Do ponto de vista estritamente técnico, o artigo II da Convenção para Prevenção e Repressão do Crime de Genocídio (1948), caracteriza o crime quando atos são cometidos com “intenção específica de destruir total ou parcialmente um grupo nacional, étnico, racial ou religioso”. Esses atos podem ser, por exemplo: assassinato indiscriminado de membros do grupo; lesão grave à integridade física ou mental da população subjugada; submissão intencional a condições de vida destrutivas e transferência forçada de crianças. Se não gabaritou, o governo de Bibi chegou muito próximo disso na ofensiva deflagrada desde 8 de outubro contra a população palestina em Gaza. A única dúvida aí seria caracterizar a “intenção específica” de destruir o povo de Gaza.

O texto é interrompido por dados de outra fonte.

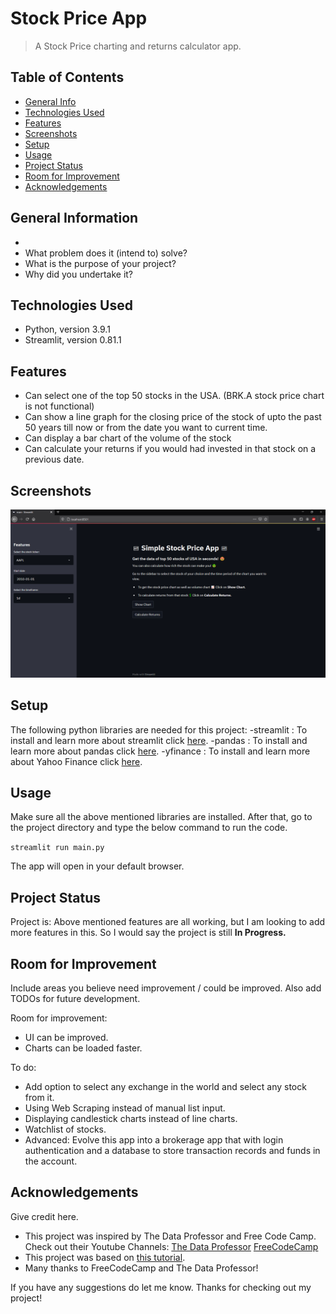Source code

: # Stock Price App
> A Stock Price charting and returns calculator app. 

## Table of Contents
* [General Info](#general-information)
* [Technologies Used](#technologies-used)
* [Features](#features)
* [Screenshots](#screenshots)
* [Setup](#setup)
* [Usage](#usage)
* [Project Status](#project-status)
* [Room for Improvement](#room-for-improvement)
* [Acknowledgements](#acknowledgements)

## General Information
- 
- What problem does it (intend to) solve?
- What is the purpose of your project?
- Why did you undertake it?
<!-- You don't have to answer all the questions - just the ones relevant to your project. -->


## Technologies Used
- Python, version 3.9.1
- Streamlit, version 0.81.1


## Features
- Can select one of the top 50 stocks in the USA. (BRK.A stock price chart is not functional)
- Can show a line graph for the closing price of the stock of upto the past 50 years till now or from the date you want to current time.
- Can display a bar chart of the volume of the stock 
- Can calculate your returns if you would had invested in that stock on a previous date.


## Screenshots
![Example screenshot](screenshot.PNG)


## Setup
The following python libraries are needed for this project:
-streamlit : To install and learn more about streamlit click [here](https://docs.streamlit.io/en/stable/installation.html).
-pandas : To install and learn more about pandas click [here](https://pandas.pydata.org/pandas-docs/stable/getting_started/install.html).
-yfinance : To install and learn more about Yahoo Finance click [here](https://python-yahoofinance.readthedocs.io/en/latest/api.html).

## Usage
Make sure all the above mentioned libraries are installed. After that, go to the project directory and type the below command to run the code.

`streamlit run main.py`

The app will open in your default browser. 


## Project Status
Project is: Above mentioned features are all working, but I am looking to add more features in this. So I would say the project is still **In Progress.**


## Room for Improvement
Include areas you believe need improvement / could be improved. Also add TODOs for future development.

Room for improvement:
- UI can be improved.
- Charts can be loaded faster.

To do:
- Add option to select any exchange in the world and select any stock from it.
- Using Web Scraping instead of manual list input.
- Displaying candlestick charts instead of line charts.
- Watchlist of stocks.
- Advanced: Evolve this app into a brokerage app that with login authentication and a database to store transaction records and funds in the account.

## Acknowledgements
Give credit here.
- This project was inspired by The Data Professor and Free Code Camp. Check out their Youtube Channels: [The Data Professor](https://www.youtube.com/c/DataProfessor) [FreeCodeCamp](https://www.youtube.com/channel/UC8butISFwT-Wl7EV0hUK0BQ)
- This project was based on [this tutorial](https://youtu.be/JwSS70SZdyM).
- Many thanks to FreeCodeCamp and The Data Professor!

If you have any suggestions do let me know. Thanks for checking out my project!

Nada disso minora ou significa passar pano para a crueldade dos atos cometidos pelo Hamas em 8 de outubro do ano passado. O que não pode acontecer é que, a pretexto de punir os terroristas pelos crimes cometidos, a governo de Israel puna coletivamente mais de 2 milhões de pessoas – incluindo milhares de mulheres e crianças indefesas -, inclusive através do expediente desumano de negar comida a essa gente toda.

Seria historicamente irônico e verdadeiramente triste concluir um dia que o Estado de Israel, nascido e concebido para evitar que um novo Holocausto viesse a se abater sobre o povo judeu, fosse o responsável pelo primeiro genocídio do século XXI.

“Como foi possível chegar a essa tragédia?”

Porque pouca gente de fato se importa com isso.